Enable caching for 'generate' and 'stream_generate' functions to ensure persistence of cache across multiple requests
- Add two new data classes called CacheHistory and StepOutput for storing cache history along with the token history
- Add the option to return cache in "generate" and "stream_generate" for further cache reuse.
- Add two functions to save and load cache from disk.

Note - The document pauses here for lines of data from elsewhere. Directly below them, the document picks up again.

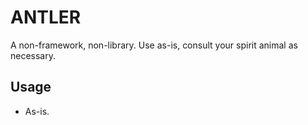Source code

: ANTLER
========

A non-framework, non-library. Use as-is, consult your spirit animal as necessary.

## Usage

* As-is.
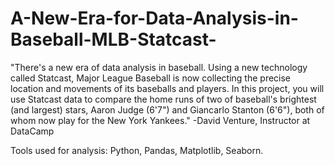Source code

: # A-New-Era-for-Data-Analysis-in-Baseball-MLB-Statcast-
"There's a new era of data analysis in baseball. Using a new technology called Statcast, Major League Baseball is now collecting the 
precise location and movements of its baseballs and players. In this project, you will use Statcast data to compare the home runs of 
two of baseball's brightest (and largest) stars, Aaron Judge (6'7") and Giancarlo Stanton (6'6"), both of whom now play for the New 
York Yankees." -David Venture, Instructor at DataCamp

Tools used for analysis: Python, Pandas, Matplotlib, Seaborn.
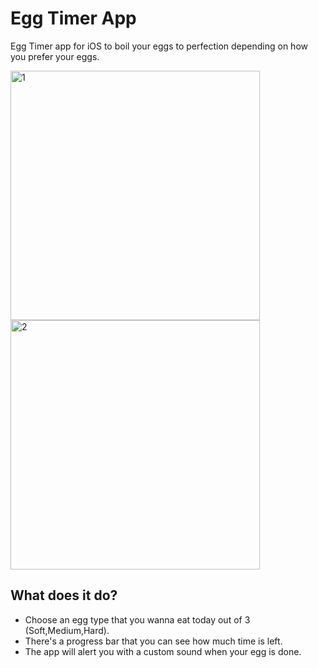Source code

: 
# Egg Timer App

Egg Timer app for iOS to boil your eggs to perfection depending on how you prefer your eggs.

<img width="399" alt="1" src="https://github.com/HindHesham/EggTimer-iOS-App/assets/25655253/d246e5e2-908b-484a-8bea-b6f96109df2c">
<img width="399" alt="2" src="https://github.com/HindHesham/EggTimer-iOS-App/assets/25655253/406d1825-aaa7-49f1-8951-da86e53875fa">

## What does it do?
- Choose an egg type that you wanna eat today out of 3 (Soft,Medium,Hard).
- There's a progress bar that you can see how much time is left.
- The app will alert you with a custom sound when your egg is done.
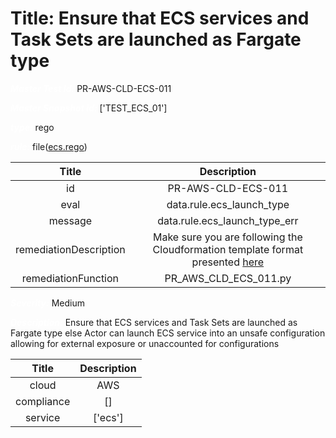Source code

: 



# Title: Ensure that ECS services and Task Sets are launched as Fargate type


***<font color="white">Master Test Id:</font>*** PR-AWS-CLD-ECS-011

***<font color="white">Master Snapshot Id:</font>*** ['TEST_ECS_01']

***<font color="white">type:</font>*** rego

***<font color="white">rule:</font>*** file([ecs.rego])  
  
  
  
  

|Title|Description|
| :---: | :---: |
|id|PR-AWS-CLD-ECS-011|
|eval|data.rule.ecs_launch_type|
|message|data.rule.ecs_launch_type_err|
|remediationDescription|Make sure you are following the Cloudformation template format presented <a href='https://docs.aws.amazon.com/AWSCloudFormation/latest/UserGuide/aws-resource-ecs-service.html#cfn-ecs-service-launchtype' target='_blank'>here</a>|
|remediationFunction|PR_AWS_CLD_ECS_011.py|


***<font color="white">Severity:</font>*** Medium

***<font color="white">Description:</font>*** Ensure that ECS services and Task Sets are launched as Fargate type else Actor can launch ECS service into an unsafe configuration allowing for external exposure or unaccounted for configurations  
  
  

|Title|Description|
| :---: | :---: |
|cloud|AWS|
|compliance|[]|
|service|['ecs']|



[ecs.rego]: https://github.com/prancer-io/prancer-compliance-test/tree/master/aws/cloud/ecs.rego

- "prompt" argument in the "generate" and "stream_generate" is no longer a suffix for the cache history. It will be the full prompt. In "generate_step", there is a check to find out the index of the maximum shared prefix between the list of token ids from the new prompt and the token ids from the history prompt.
Usage
from mlx_lm import load, stream_generate
from mlx_lm.utils import save_cache, load_cache
model, tokenizer = load('/Path/to/model')
prompt = 'Your long prompt here...'
# First generation without prompt cache history
for i, cache in stream_generate(model=model,
tokenizer=tokenizer, prompt=prompt, max_tokens=100, return_cache=True, verbose=True):
print(i, end='')
# Processing prompt (1431/1431): 100%|██████████| 3/3 [00:02<00:00, 1.50it/s]
# Prompt preprocessing time for 1431 tokens: 2.007s (713.1801 tok/sec)
# Second generation with prompt cache history
for i, cache in stream_generate(model=model,
tokenizer=tokenizer, prompt=prompt, max_tokens=100, return_cache=True, verbose=True, cache_history=cache):
new += i
print(i, end='')
# Processing prompt (1/1): 100%|██████████| 1/1 [00:00<00:00, 595.61it/s]
# Prompt preprocessing time for 1 tokens: 0.001921s (520.6299 tok/sec)
# Save the cache history to use later
save_cache(cache, filename='test.safetensors', metadata=dict(model_id='My random model'))
# Load an existing cache from disk
cache, metadata = load_cache(filename='test.safetensors')
Just updating the title of the PR for clarity. Now KV cache of any generation can be reused for other requests with these changes.
The code in server.py is modified accordingly to adapt to the changes made with generate_step. Prompt caching is available on server.py by default.
Thanks for the PR! However, most of this functionality should already be included in https://github.com/ml-explore/mlx-examples/pull/1015 and https://github.com/ml-explore/mlx-examples/pull/1026, so I will close this.
If there is anything here that those don't address please feel free to submit a follow up PR rebased on the latest. Thanks!